Medical Cards – How a crisis turned into a PR disaster
Published by Ronnie Simpson October 23rd, 2008 in General PRI had a meeting in town on Tuesday morning so after it wandered by Leinster House to view the reaction of the elderly to the Government’s increase in income thresholds for medical cards which they had announced the previous day.
I saw two girls aged about 8 and 9 with home made placards saying “Don’t mug my Gran”. I passed an elderly lady who had collapsed and for whom the Garda were calling up an ambulance. I felt ashamed, that as a society, we had caused such stress that these elderly felt the need to travel from all parts of the country to march the streets.

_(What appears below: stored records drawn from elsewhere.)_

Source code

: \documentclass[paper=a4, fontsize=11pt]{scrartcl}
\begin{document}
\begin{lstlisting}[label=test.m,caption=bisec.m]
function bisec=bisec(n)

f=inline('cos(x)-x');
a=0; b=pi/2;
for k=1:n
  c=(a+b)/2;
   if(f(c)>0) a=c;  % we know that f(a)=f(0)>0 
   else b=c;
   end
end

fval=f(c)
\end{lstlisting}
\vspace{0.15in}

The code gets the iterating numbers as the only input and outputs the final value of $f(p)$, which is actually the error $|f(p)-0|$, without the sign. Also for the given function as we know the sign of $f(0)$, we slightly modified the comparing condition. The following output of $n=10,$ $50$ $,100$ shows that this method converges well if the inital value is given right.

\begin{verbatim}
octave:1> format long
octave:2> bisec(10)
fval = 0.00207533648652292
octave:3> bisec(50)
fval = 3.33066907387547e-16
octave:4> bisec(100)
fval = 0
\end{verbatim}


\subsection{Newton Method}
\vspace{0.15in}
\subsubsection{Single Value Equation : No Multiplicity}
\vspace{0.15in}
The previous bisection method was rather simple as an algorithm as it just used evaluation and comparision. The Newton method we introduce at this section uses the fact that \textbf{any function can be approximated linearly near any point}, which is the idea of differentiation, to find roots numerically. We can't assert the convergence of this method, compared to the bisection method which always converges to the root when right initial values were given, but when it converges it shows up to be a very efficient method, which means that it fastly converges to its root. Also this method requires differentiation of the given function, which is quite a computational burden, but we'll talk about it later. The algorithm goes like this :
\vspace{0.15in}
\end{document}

And let me be clear. I do have some sympathy with the principle of what the Government was trying to achieve. I’m not sure the taxpayer should be funding the Viagra of Hugh Hefner type multi-millionaires. But the targeting and delivery of the Government action bore all the precision of a US bombing raid with unacceptable collateral damage.
Text book crisis management suggests that organisations can not only regain but enhance their reputation in a disaster if they respond correctly but the increase in thresholds announced on Tuesday was too little, too late. When you have razed the building to the ground with severe casualties, apologising that your communications system was a bit wonky and offering to rebuild 95% of the structure has little impact.
The textbook response would have been for the Government to come out with their hands up, admit they made a mistake and apologise for the worry they have caused. They might have got away with the move if they had announced the new thresholds straight off on Budget day. By Tuesday the only option was to admit the mistake, apologise, scrap the removal of medical cards and raise the money from a less vulnerable group.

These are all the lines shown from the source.